• Exercise aim:
From the entries below, report how many lines contain the string "JSON". Give only that number.

• Source data:
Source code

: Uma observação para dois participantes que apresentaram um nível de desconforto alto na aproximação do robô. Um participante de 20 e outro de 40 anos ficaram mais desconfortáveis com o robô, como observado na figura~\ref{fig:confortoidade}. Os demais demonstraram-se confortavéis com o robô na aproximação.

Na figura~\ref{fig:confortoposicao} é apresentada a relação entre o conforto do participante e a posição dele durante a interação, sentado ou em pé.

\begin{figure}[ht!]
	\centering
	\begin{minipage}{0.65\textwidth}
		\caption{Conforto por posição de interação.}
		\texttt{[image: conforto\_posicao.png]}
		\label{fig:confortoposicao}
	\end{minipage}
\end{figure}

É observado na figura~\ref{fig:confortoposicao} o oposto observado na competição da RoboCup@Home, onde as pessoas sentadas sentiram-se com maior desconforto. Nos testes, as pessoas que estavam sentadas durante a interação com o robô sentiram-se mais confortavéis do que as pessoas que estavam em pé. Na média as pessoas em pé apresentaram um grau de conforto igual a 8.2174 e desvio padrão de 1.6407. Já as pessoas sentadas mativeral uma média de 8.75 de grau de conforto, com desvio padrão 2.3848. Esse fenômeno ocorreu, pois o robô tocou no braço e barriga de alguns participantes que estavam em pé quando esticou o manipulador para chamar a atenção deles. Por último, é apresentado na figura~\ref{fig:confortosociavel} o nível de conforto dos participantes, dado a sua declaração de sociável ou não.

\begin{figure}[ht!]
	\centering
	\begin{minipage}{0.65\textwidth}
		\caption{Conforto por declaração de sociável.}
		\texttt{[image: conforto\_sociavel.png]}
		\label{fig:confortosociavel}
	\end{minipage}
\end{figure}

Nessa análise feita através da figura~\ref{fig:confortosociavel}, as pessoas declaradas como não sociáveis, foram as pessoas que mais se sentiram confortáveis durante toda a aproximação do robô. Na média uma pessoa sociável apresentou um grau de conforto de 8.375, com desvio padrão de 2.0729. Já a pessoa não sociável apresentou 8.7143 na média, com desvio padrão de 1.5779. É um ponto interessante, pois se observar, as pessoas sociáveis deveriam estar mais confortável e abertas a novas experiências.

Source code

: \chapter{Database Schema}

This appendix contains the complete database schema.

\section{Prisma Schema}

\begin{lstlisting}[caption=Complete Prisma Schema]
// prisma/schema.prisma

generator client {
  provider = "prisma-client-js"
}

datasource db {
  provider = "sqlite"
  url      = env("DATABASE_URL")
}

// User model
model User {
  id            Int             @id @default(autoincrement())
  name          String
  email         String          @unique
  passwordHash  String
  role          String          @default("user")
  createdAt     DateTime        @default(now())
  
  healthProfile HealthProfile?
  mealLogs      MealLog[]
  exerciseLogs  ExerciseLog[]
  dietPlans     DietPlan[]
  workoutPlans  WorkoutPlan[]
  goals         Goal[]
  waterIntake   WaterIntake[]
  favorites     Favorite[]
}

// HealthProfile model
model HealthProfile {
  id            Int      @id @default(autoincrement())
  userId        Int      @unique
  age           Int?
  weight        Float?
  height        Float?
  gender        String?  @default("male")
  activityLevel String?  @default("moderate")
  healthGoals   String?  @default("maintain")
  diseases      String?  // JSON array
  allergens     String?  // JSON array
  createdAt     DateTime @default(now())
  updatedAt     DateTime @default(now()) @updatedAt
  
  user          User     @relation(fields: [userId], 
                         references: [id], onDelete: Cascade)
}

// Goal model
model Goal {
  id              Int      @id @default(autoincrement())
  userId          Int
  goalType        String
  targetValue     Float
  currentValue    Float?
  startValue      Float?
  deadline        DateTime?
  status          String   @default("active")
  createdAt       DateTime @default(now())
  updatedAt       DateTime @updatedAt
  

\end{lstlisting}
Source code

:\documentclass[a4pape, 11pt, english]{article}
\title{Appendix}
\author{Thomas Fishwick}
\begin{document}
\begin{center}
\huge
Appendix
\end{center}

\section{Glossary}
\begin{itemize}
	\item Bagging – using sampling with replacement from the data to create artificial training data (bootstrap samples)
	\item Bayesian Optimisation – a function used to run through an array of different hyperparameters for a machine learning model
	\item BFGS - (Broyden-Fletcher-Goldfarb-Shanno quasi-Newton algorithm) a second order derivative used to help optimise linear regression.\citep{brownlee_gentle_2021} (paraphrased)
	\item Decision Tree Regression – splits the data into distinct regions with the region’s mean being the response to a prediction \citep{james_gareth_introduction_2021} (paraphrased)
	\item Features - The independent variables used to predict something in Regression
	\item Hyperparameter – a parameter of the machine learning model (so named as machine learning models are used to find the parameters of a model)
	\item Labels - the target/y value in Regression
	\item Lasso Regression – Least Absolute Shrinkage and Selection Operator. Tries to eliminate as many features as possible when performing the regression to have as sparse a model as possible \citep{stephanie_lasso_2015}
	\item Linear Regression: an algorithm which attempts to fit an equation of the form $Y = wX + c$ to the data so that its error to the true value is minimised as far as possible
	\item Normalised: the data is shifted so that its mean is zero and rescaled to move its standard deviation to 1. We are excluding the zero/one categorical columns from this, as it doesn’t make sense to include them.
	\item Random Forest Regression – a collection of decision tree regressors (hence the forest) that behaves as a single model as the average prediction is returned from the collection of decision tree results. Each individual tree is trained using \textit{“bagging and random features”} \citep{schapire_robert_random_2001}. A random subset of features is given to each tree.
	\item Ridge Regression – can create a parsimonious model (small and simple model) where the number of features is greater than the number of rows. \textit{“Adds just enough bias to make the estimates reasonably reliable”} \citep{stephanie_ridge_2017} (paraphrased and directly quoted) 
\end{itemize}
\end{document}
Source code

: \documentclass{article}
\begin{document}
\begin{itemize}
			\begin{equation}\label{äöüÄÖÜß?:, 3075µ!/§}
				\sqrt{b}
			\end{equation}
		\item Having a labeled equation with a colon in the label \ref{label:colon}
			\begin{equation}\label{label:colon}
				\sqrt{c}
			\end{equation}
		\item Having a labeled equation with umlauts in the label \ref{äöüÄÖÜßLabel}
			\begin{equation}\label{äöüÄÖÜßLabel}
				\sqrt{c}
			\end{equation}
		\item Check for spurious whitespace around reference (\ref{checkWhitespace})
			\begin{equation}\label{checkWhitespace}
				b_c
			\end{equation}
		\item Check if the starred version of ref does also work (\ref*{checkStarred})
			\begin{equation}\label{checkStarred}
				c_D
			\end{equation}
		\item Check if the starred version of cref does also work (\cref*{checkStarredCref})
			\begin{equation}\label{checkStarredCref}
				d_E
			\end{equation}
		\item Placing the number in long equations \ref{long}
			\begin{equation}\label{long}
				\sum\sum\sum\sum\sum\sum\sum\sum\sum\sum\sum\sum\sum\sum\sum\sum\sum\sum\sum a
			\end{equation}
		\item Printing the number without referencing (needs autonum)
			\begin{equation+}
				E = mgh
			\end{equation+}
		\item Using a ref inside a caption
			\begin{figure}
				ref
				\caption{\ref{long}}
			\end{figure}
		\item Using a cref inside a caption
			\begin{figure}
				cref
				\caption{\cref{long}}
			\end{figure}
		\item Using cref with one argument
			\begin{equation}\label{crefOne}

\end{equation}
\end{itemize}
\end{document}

• Exercise solution:
2